One fear among Eurosceptics is that the forthcoming EU referendum will be managed just like the last. David Cameron will go over there, ask for and then win a few small concessions, then come back and tart them up as an amazing deal to trick people into voting to stay in’ is a common refrain.
We should of course be watchful for just such an approach. The existence of Conservatives for Britain, who launched their recruitment drive yesterday, is welcome precisely because it helps to hold the Government’s feet to the fire, demanding that the Prime Minister live up to the original programme he laid out at Bloomberg (and that any deal should rest on the necessary Treaty change).
No-one knows exactly what the Prime Minister currently wants from the renegotiation. The Bloomberg speech went much further than many expected – not least in demanding an end to ever closer union – but since then the stated aims of the renegotiation have shrunk faster than the list of RSVPs for Liz Kendall’s next drinks party.
The Balance of Competences review instantly fumbled the crucial job of laying out the issues at stake.

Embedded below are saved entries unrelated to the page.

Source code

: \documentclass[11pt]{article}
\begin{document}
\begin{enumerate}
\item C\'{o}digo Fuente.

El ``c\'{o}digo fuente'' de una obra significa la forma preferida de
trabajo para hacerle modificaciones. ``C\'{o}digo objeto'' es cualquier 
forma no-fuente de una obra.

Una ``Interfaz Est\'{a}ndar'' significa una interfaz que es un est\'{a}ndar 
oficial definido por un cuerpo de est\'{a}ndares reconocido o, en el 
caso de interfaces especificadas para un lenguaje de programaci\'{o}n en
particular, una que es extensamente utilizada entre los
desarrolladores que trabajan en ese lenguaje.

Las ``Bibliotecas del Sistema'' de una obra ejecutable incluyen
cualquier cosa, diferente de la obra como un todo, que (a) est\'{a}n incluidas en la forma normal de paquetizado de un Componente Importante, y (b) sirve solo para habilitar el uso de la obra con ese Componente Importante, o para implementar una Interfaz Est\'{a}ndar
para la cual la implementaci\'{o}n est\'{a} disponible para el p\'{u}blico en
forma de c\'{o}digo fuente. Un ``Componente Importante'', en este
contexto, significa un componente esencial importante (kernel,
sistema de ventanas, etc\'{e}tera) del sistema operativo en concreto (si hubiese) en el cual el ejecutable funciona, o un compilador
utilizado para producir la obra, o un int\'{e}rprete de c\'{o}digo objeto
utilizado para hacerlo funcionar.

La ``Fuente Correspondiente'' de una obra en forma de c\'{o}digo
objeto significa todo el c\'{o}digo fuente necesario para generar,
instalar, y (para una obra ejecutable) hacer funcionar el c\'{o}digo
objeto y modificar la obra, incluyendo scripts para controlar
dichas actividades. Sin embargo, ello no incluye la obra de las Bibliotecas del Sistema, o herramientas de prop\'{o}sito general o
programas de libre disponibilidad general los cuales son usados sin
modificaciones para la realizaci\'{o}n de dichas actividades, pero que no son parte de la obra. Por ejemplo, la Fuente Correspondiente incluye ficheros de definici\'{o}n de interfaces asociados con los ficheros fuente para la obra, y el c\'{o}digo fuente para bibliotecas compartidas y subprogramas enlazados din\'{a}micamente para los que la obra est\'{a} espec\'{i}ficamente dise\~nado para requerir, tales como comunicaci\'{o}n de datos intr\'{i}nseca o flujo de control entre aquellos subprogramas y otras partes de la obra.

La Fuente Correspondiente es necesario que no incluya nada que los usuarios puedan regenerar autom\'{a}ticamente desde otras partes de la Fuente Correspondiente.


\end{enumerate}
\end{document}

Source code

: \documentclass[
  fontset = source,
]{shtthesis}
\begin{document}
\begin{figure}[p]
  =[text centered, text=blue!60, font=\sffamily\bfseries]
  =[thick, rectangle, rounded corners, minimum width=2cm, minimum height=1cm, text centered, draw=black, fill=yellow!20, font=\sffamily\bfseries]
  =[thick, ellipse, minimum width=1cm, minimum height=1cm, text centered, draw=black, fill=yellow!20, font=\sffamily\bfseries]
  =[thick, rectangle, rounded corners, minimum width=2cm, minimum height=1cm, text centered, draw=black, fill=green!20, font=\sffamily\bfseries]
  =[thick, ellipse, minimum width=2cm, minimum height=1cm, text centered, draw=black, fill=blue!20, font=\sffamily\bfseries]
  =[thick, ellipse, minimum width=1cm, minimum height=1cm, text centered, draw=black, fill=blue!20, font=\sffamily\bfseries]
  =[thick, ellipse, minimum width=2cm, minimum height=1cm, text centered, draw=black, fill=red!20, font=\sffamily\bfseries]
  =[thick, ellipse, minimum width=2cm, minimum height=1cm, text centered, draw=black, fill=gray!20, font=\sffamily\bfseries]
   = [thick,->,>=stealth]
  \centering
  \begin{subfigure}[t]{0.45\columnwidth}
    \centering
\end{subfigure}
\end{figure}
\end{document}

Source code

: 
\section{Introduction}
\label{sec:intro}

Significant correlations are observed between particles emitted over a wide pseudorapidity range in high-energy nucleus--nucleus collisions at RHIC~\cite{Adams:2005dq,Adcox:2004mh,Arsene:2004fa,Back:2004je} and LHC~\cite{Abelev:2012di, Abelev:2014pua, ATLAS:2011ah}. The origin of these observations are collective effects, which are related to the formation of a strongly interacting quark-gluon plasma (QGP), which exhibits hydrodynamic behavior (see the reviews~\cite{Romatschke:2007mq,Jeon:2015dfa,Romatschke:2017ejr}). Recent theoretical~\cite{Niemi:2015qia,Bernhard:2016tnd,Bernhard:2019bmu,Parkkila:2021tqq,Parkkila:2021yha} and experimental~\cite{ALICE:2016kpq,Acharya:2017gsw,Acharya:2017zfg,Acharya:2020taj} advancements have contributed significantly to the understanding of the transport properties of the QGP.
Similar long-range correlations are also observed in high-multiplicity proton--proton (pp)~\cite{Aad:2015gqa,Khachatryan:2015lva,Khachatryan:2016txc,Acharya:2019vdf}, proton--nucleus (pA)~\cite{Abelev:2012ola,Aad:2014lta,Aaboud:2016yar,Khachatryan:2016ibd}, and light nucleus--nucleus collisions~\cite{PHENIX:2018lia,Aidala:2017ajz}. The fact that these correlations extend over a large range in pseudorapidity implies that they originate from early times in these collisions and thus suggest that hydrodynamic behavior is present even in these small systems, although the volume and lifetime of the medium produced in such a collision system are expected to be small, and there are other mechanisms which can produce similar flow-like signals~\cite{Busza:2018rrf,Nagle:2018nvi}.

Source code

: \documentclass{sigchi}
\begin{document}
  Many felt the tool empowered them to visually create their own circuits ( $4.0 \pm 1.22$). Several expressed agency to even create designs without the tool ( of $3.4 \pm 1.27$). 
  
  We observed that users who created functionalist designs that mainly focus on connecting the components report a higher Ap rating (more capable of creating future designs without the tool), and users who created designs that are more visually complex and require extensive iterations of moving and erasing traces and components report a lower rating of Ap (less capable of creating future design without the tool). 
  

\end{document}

A year on from Bloomberg, Cameron was reduced to talking about changes of policy rather than changing the very nature of the project itself.
The shrinkage didn’t end there. To listen to discussions of the renegotiation over the last few months, you might think the EU issue was all about how much money migrants get in benefits. Fundamental questions of Britain’s place in the world, our right to democratically control our own affairs, the future of our industry, agriculture and fisheries and a host of others have largely vanished. While the words “migrants” and “welfare” didn’t appear at all in the Bloomberg speech, now they seem to be just about the only words Downing Street lists under “renegotiation aims”.
That is clearly insufficient. Whatever the British people and the Conservative grassroots might want from this EU renegotiation, they definitely want more than the Government seems to be asking.
On that basis, one can see why some are getting twitchy about a repeat of the small concessions/big boasts tactic deployed in 1975. There is at least one major reason why such a cunning trick could prove hard to pull off, though – the Prime Minister seems to be struggling to secure the small concessions bit.
The Government’s legal advisers have reportedly informed Downing Street that attempting to ban EU migrants from accessing various forms of welfare for four years would be discriminatory and therefore illegal under EU law. The only way Ministers could protect British people from funding such benefits would be to, er, also remove them from British people for the first four years of adulthood.
This is, of course, simply another symptom of the fundamentally flawed nature of the European project. Its very purpose and nature is to be anti-democratic, meddlesome and overbearing – which is why they are the only terms on which it can be judged to be very effective indeed at fulfilling its mission. To eurosceptics, the story is an apt demonstration of precisely why the EU is unacceptable in its current form and unlikely to agree to any kind of serious change.
To the Prime Minister, however, this is a further blow. If his demands have shrunk this far but are still hitting obstacles, how much further can they shrink while still existing? While it would be a difficult job to dress up an unsatisfactory deal as a great triumph, it would be impossible to perform the same feat by dressing up nothing at all.